In the records below, find the line with "## Understanding the paper" and the line with "This paper presents". Print both exactly, along with every line between them, and no other line.
START TASK INPUTS
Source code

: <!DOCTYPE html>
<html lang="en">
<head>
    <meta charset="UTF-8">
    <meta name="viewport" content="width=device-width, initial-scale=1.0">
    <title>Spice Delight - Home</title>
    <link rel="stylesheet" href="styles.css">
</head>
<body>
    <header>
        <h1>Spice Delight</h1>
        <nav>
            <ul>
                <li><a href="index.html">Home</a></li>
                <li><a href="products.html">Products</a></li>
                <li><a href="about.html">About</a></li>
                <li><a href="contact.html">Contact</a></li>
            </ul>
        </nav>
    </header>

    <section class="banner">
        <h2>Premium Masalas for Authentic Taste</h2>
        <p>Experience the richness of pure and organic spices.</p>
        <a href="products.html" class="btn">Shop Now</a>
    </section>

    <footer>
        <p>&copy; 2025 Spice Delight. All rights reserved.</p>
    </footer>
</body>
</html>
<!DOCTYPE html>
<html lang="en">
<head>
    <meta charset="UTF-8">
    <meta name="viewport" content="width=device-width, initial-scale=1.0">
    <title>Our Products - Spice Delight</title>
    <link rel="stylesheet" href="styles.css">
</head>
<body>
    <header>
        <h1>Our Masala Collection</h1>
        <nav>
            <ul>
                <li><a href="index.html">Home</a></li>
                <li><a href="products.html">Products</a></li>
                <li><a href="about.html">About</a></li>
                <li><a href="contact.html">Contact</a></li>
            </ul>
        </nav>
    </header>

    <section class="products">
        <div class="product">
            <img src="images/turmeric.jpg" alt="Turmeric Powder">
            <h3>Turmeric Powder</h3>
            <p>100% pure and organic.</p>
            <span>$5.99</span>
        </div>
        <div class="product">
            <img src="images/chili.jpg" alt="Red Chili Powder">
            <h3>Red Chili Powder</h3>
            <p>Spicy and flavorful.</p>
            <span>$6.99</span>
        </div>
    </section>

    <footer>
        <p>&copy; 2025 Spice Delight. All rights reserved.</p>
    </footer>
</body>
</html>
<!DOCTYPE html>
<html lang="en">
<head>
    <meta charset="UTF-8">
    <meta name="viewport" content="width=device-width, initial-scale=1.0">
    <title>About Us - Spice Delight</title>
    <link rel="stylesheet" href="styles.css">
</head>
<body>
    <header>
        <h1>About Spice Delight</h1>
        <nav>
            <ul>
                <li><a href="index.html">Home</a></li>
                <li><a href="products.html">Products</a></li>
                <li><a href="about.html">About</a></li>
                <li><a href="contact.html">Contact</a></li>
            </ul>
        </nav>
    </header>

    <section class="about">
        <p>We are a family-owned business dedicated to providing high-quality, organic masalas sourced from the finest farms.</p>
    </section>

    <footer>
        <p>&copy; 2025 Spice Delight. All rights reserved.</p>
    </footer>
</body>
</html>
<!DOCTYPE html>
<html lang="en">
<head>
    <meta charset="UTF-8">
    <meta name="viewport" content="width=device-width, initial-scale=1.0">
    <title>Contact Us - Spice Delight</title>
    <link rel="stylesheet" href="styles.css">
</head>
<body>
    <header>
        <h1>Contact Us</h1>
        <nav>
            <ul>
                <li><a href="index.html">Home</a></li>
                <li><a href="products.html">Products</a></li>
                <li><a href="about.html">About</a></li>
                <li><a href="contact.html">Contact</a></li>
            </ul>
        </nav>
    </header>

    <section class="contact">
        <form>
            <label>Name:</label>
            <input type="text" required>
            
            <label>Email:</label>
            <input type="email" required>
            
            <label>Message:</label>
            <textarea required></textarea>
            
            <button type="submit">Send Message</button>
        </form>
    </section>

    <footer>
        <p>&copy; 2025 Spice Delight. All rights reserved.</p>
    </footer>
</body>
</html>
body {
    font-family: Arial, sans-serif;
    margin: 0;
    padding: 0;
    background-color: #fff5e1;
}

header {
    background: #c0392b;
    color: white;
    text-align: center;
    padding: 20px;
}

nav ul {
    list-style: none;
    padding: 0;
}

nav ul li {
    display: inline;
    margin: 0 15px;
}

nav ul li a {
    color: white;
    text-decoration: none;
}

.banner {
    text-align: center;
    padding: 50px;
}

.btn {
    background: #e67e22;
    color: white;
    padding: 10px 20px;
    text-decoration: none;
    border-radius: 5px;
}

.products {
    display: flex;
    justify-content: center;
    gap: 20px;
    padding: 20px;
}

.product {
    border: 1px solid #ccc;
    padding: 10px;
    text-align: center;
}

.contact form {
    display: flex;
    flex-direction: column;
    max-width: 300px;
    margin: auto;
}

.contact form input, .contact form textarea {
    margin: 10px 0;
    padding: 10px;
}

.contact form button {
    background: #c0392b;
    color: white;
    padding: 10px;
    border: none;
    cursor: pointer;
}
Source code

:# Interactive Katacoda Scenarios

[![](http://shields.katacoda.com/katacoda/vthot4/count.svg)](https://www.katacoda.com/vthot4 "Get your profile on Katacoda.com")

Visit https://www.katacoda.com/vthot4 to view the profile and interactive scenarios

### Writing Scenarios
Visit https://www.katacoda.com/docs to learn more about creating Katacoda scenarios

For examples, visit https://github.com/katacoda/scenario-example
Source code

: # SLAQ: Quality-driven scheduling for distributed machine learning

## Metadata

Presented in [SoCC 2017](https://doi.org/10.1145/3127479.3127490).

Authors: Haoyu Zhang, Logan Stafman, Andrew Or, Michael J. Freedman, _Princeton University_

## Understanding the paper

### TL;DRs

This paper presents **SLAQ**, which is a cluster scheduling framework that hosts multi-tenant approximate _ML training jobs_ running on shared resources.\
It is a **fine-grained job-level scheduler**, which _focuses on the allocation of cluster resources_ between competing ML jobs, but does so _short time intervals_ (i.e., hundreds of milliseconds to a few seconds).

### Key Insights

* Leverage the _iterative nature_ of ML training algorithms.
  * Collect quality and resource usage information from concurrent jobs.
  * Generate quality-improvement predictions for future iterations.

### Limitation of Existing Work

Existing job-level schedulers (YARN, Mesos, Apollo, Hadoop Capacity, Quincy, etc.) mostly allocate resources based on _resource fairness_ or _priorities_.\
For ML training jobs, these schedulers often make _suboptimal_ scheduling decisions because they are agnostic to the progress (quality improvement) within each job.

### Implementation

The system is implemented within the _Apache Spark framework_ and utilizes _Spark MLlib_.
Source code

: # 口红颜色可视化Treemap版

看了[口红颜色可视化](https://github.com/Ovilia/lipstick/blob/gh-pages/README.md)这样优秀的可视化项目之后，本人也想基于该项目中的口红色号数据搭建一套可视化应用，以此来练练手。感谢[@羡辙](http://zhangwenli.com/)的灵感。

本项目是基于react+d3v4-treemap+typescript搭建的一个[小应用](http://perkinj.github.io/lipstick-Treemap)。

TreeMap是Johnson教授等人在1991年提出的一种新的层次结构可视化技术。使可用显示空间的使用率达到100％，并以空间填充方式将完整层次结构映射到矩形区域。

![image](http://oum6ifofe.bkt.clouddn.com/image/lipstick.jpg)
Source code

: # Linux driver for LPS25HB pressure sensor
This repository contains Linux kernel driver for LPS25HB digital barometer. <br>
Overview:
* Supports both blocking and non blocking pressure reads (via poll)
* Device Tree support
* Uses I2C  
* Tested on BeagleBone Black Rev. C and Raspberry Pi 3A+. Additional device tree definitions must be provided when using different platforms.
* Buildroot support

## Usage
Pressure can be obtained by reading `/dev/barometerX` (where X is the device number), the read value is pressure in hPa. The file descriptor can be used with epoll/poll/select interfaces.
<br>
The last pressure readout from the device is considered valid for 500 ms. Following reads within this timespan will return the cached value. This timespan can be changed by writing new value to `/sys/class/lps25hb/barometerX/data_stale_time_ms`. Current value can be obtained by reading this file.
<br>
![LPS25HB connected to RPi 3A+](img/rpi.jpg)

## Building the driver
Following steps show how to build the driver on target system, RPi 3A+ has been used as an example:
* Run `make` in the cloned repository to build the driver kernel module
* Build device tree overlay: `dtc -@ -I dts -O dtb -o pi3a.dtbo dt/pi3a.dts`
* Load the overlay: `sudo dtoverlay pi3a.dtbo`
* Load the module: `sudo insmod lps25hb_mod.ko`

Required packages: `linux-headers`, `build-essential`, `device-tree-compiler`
END TASK INPUTS
• RESPONSE BELOW
## Understanding the paper

### TL;DRs

This paper presents **SLAQ**, which is a cluster scheduling framework that hosts multi-tenant approximate _ML training jobs_ running on shared resources.\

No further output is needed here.